Ville-Marie—Le Sud-Ouest—Île-des-Soeurs, QC — 2025 Federal Election Results Map
Ville-Marie—Le Sud-Ouest—Île-des-Soeurs — 2025 Election Results
Poll-by-poll results for Ville-Marie—Le Sud-Ouest—Île-des-Soeurs in the 2025 Canadian federal election. The Liberal candidate won this riding. Explore detailed voting data, candidate results, and turnout statistics at the poll level.
Riding information
Auto generated. Flag an issue.Ville-Marie--Le Sud-Ouest--Ile-des-Soeurs
Ville-Marie--Le Sud-Ouest--Ile-des-Soeurs occupies the southern core of the Island of Montreal, encompassing the western portion of the Ville-Marie borough -- including much of downtown, Old Montreal, the Quartier des spectacles, and the slopes of Mount Royal -- alongside the Le Sud-Ouest borough neighbourhoods of Saint-Henri, Little Burgundy, Griffintown, and Pointe-Saint-Charles, as well as Nuns' Island in the borough of Verdun. The riding has a population of roughly 114,000 and is one of the most linguistically diverse in Quebec, with French spoken as a mother tongue by about 43 percent of residents, English by 21 percent, and a wide range of other languages accounting for the remainder.
Candidates
Marc Miller (Liberal) -- Born in 1973, Miller is a lawyer who practised mergers and acquisitions and international commercial law in Montreal, Stockholm, and New York before entering politics. He previously served as an infantry soldier in the Canadian Armed Forces. First elected in 2015, he held successive cabinet portfolios including Indigenous Services, Crown--Indigenous Relations, and Immigration, Refugees and Citizenship. He made parliamentary history in 2017 by delivering a statement in the House of Commons entirely in Mohawk.
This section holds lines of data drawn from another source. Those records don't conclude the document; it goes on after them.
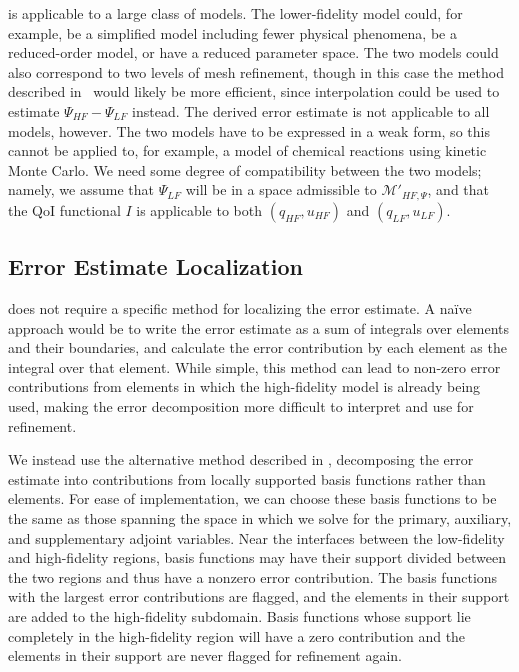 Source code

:  is applicable to a large class of models. The lower-fidelity model could, for example, be a simplified model including fewer physical phenomena, be a reduced-order model, or have a reduced parameter space. The two models could also correspond to two levels of mesh refinement, though in this case the method described in~\cite{BecVex05} would likely be more efficient, since interpolation could be used to estimate $\Psi_{HF}-\Psi_{LF}$ instead. The derived error estimate is not applicable to all models, however. The two models have to be expressed in a weak form, so this cannot be applied to, for example, a model of chemical reactions using kinetic Monte Carlo. We need some degree of compatibility between the two models; namely, we assume that $\Psi_{LF}$ will be in a space admissible to $\mathcal{M}'_{HF,\Psi}$, and that the QoI functional $I$ is applicable to both $(q_{HF},u_{HF})$ and $(q_{LF},u_{LF})$.

\subsection{Error Estimate Localization}\label{sec:errLocal}
 does not require a specific method for localizing the error estimate. A na\"{i}ve approach would be to write the error estimate as a sum of integrals over elements and their boundaries, and calculate the error contribution by each element as the integral over that element. While simple, this method can lead to non-zero error contributions from elements in which the high-fidelity model is already being used, making the error decomposition more difficult to interpret and use for refinement.

We instead use the alternative method described in \cite{vanOpstaletal15}, decomposing the error estimate into contributions from locally supported basis functions rather than elements. For ease of implementation, we can choose these basis functions to be the same as those spanning the space in which we solve for the primary, auxiliary, and supplementary adjoint variables. Near the interfaces between the low-fidelity and high-fidelity regions, basis functions may have their support divided between the two regions and thus have a nonzero error contribution. The basis functions with the largest error contributions are flagged, and the elements in their support are added to the high-fidelity subdomain. Basis functions whose support lie completely in the high-fidelity region will have a zero contribution and the elements in their support are never flagged for refinement again.

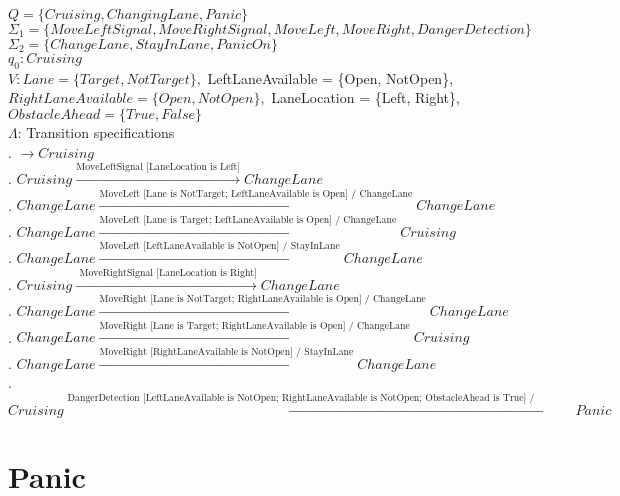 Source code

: \documentclass[12pt]{article}
\begin{document}
\begin{spacing}{1.5}
\noindent $Q = \{Cruising, ChangingLane, Panic\}$\\
\noindent $\Sigma_1 = \{MoveLeftSignal, MoveRightSignal, MoveLeft, MoveRight, DangerDetection\}$\\
\noindent $\Sigma_2 = \{ChangeLane, StayInLane, PanicOn\}$\\
\noindent $q_0: Cruising$\\
\noindent $V: Lane = \{Target, NotTarget\}, $ LeftLaneAvailable  = \{Open, NotOpen\}, $ RightLaneAvailable  = \{Open, NotOpen\}, $ LaneLocation  = \{Left, Right\}, $ ObstacleAhead  = \{True, False\}$\\
\noindent $\Lambda$: Transition specifications\\

. $\rightarrow Cruising$\\
. $Cruising \xrightarrow {\text {MoveLeftSignal [LaneLocation is Left]}} ChangeLane$\\
. $ChangeLane \xrightarrow {\text {MoveLeft [Lane is NotTarget; LeftLaneAvailable is Open] / ChangeLane}} ChangeLane$\\
. $ChangeLane \xrightarrow {\text {MoveLeft [Lane is Target; LeftLaneAvailable is Open] / ChangeLane}} Cruising$\\
. $ChangeLane \xrightarrow {\text {MoveLeft [LeftLaneAvailable  is NotOpen] / StayInLane}} ChangeLane$\\
. $Cruising \xrightarrow {\text { MoveRightSignal [LaneLocation is Right]}} ChangeLane$\\
. $ChangeLane \xrightarrow {\text {MoveRight [Lane is NotTarget; RightLaneAvailable is Open] / ChangeLane}} ChangeLane$\\
. $ChangeLane \xrightarrow {\text {MoveRight [Lane is Target; RightLaneAvailable is Open] / ChangeLane}} Cruising$\\
. $ChangeLane \xrightarrow {\text {MoveRight [RightLaneAvailable is NotOpen] / StayInLane}} ChangeLane$\\
. $Cruising \xrightarrow {\text {DangerDetection [LeftLaneAvailable is NotOpen; RightLaneAvailable is NotOpen; ObstacleAhead is True] / (PanicModeOn)}} Panic$\\


\newpage

\section{Panic}


\end{spacing}
\end{document}
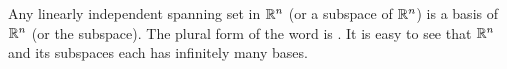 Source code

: \documentclass{ximera}
\begin{document}
Any linearly independent spanning set in $\mathbb{R}^n$ (or a subspace of $\mathbb{R}^n$) is a basis of $\mathbb{R}^n$ (or the subspace).  The plural form of the word  is .  It is easy to see that $\mathbb{R}^n$ and its subspaces each has infinitely many bases.
 
\end{document}
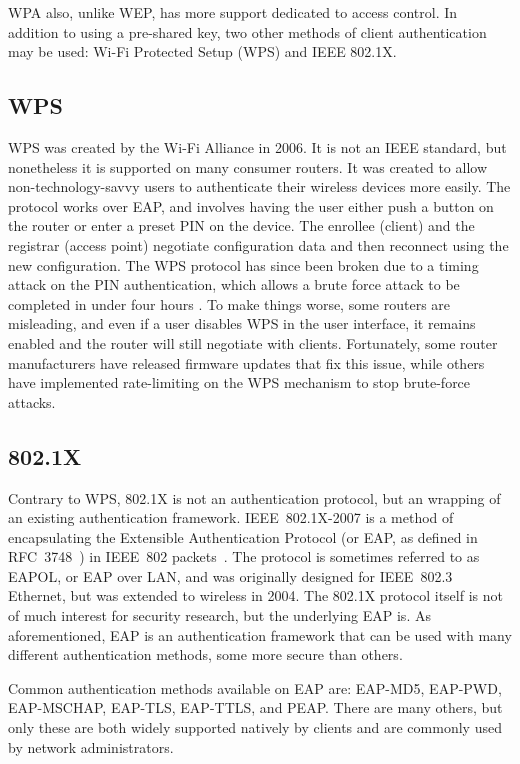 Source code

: \documentclass[journal, compsoc]{IEEEtran}
\begin{document}
WPA also, unlike WEP, has more support dedicated to access control. In
addition to using a pre-shared key, two other methods of client
authentication may be used: Wi-Fi Protected Setup (WPS) and IEEE
802.1X.

\subsection{WPS}
\label{sec:overview-wps}

WPS was created by the Wi-Fi Alliance in 2006. It is not an IEEE
standard, but nonetheless it is supported on many consumer routers. It
was created to allow non-technology-savvy users to authenticate their
wireless devices more easily. The protocol works over EAP, and
involves having the user either push a button on the router or enter a
preset PIN on the device. The enrollee (client) and the registrar
(access point) negotiate configuration data and then reconnect using
the new configuration. The WPS protocol has since been broken due to a
timing attack on the PIN authentication, which allows a brute force
attack to be completed in under four hours
\cite{viehbock2011brute}. To make things worse, some routers are
misleading, and even if a user disables WPS in the user interface, it
remains enabled and the router will still negotiate with
clients. Fortunately, some router manufacturers have released firmware
updates that fix this issue, while others have implemented
rate-limiting on the WPS mechanism to stop brute-force attacks.

\subsection{802.1X}
\label{sec:overview-8021x}

Contrary to WPS, 802.1X is not an authentication protocol, but an
wrapping of an existing authentication framework. IEEE~802.1X-2007 is
a method of encapsulating the Extensible Authentication Protocol (or
EAP, as defined in RFC~3748~\cite{aboba2004extensible}) in IEEE~802
packets~\cite{1438730}. The protocol is sometimes referred to as
EAPOL, or EAP over LAN, and was originally designed for IEEE~802.3
Ethernet, but was extended to wireless in 2004. The 802.1X protocol
itself is not of much interest for security research, but the
underlying EAP is. As aforementioned, EAP is an authentication
framework that can be used with many different authentication methods,
some more secure than others.

Common authentication methods available on EAP are: EAP-MD5, EAP-PWD,
EAP-MSCHAP, EAP-TLS, EAP-TTLS, and PEAP\@. There are many others, but
only these are both widely supported natively by clients and are
commonly used by network administrators.
\end{document}
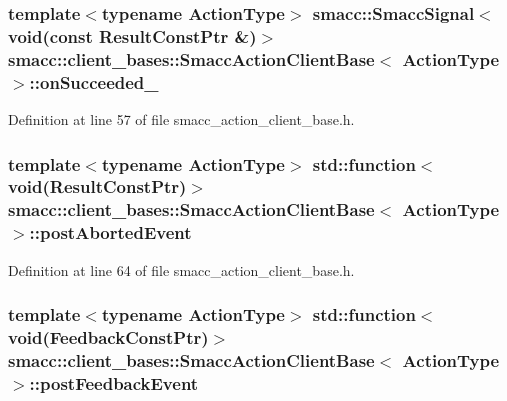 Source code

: \subsubsection[{\texorpdfstring{on\+Succeeded\+\_\+}{onSucceeded_}}]{\setlength{\rightskip}{0pt plus 5cm}template$<$typename Action\+Type$>$ {\bf smacc\+::\+Smacc\+Signal}$<$void(const Result\+Const\+Ptr \&)$>$ {\bf smacc\+::client\+\_\+bases\+::\+Smacc\+Action\+Client\+Base}$<$ Action\+Type $>$\+::on\+Succeeded\+\_\+}\hypertarget{classsmacc_1_1client__bases_1_1SmaccActionClientBase_afa1d615e16c9e825d815a3a3ccaa61df}{}\label{classsmacc_1_1client__bases_1_1SmaccActionClientBase_afa1d615e16c9e825d815a3a3ccaa61df}


Definition at line 57 of file smacc\+\_\+action\+\_\+client\+\_\+base.\+h.

\subsubsection[{\texorpdfstring{post\+Aborted\+Event}{postAbortedEvent}}]{\setlength{\rightskip}{0pt plus 5cm}template$<$typename Action\+Type$>$ std\+::function$<$void(Result\+Const\+Ptr)$>$ {\bf smacc\+::client\+\_\+bases\+::\+Smacc\+Action\+Client\+Base}$<$ Action\+Type $>$\+::post\+Aborted\+Event}\hypertarget{classsmacc_1_1client__bases_1_1SmaccActionClientBase_a9ca2952ededeec233ee6d8a9a39c680b}{}\label{classsmacc_1_1client__bases_1_1SmaccActionClientBase_a9ca2952ededeec233ee6d8a9a39c680b}


Definition at line 64 of file smacc\+\_\+action\+\_\+client\+\_\+base.\+h.

\subsubsection[{\texorpdfstring{post\+Feedback\+Event}{postFeedbackEvent}}]{\setlength{\rightskip}{0pt plus 5cm}template$<$typename Action\+Type$>$ std\+::function$<$void(Feedback\+Const\+Ptr)$>$ {\bf smacc\+::client\+\_\+bases\+::\+Smacc\+Action\+Client\+Base}$<$ Action\+Type $>$\+::post\+Feedback\+Event}\hypertarget{classsmacc_1_1client__bases_1_1SmaccActionClientBase_ac754fb0adfc982fe1adde0d92842a33b}{}\label{classsmacc_1_1client__bases_1_1SmaccActionClientBase_ac754fb0adfc982fe1adde0d92842a33b}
Steve Shanahan (Conservative) -- Born in 1970 in Sherbrooke, Shanahan is a marketing consultant with a bachelor's degree in administration from Bishop's University. He served on Montreal city council from 2013 to 2017 as the Peter-McGill district councillor under the Vrai changement pour Montreal party. He previously ran as the Conservative candidate in the riding in 2015.
Kevin Majaducon (Bloc Quebecois) -- A Montreal native of Philippine origin, Majaducon studied human sciences and attended the University of Edinburgh after Bishop's University. A political advisor to the Bloc MP for LaSalle--Emard--Verdun, he has been active in both the Bloc Quebecois and the Parti Quebecois, contributing to youth forums and the national youth committee. He previously worked as a youth centre coordinator and in youth protection.
Suzanne Dufresne (NDP) -- A 78-year-old retired rail employee, Dufresne represented the NDP in the riding.
Nathe Perrone (Green Party) -- A community worker and animal rights activist dedicated to social inclusion and climate justice, Perrone represented the Green Party of Canada in the riding.
Giovanni Di Placido (Parti Rhinoceros Party) -- Di Placido represented the satirical Rhinoceros Party in the riding.
About the Riding
The riding is an economic powerhouse and cultural hub. Downtown Ville-Marie contains Montreal's financial district, the headquarters of major corporations, and two of the city's largest universities -- McGill and Concordia. Old Montreal draws millions of tourists annually to its cobblestone streets and waterfront. The Le Sud-Ouest neighbourhoods, once working-class francophone and anglophone industrial communities built around the Lachine Canal, have undergone dramatic gentrification over the past two decades. Griffintown has been transformed almost entirely into condominium towers, while Saint-Henri and Pointe-Saint-Charles have seen rising rents alongside new restaurants and galleries. Nuns' Island is an affluent residential enclave of high-rise and townhouse developments.
In 2025, the riding's federal issues reflected its diverse and rapidly changing character. Housing affordability was paramount, particularly in gentrifying neighbourhoods where longtime renters faced displacement. Homelessness in the downtown core and along the Lachine Canal was a visible and growing concern. The impact of US trade tensions on Montreal's finance and professional services sectors, federal support for the arts and culture in a riding home to many of Canada's major cultural institutions, and immigration policy in one of Montreal's most cosmopolitan districts were also central themes.